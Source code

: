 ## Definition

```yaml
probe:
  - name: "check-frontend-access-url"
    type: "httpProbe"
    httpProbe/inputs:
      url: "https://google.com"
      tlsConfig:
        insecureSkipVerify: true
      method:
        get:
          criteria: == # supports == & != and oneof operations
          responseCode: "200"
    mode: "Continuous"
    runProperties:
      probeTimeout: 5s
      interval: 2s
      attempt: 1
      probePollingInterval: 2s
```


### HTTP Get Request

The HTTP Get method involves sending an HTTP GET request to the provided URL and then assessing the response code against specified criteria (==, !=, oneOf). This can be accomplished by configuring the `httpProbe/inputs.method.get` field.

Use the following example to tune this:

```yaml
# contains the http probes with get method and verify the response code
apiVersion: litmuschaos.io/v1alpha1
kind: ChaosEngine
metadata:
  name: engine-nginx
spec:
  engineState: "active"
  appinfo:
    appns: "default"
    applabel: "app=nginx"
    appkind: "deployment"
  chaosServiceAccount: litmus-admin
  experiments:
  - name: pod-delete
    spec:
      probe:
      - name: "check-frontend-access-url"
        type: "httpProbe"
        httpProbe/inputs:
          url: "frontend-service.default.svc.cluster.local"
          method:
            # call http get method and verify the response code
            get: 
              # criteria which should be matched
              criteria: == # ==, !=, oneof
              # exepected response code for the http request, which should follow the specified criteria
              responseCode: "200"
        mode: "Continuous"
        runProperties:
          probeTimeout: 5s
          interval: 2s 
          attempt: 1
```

=-=-=

ACTIVITY →
Take each line from the preceding material that contains "responseCode" and copy it.

RESULT FOR THIS EXERCISE →
          responseCode: "200"
              responseCode: "200"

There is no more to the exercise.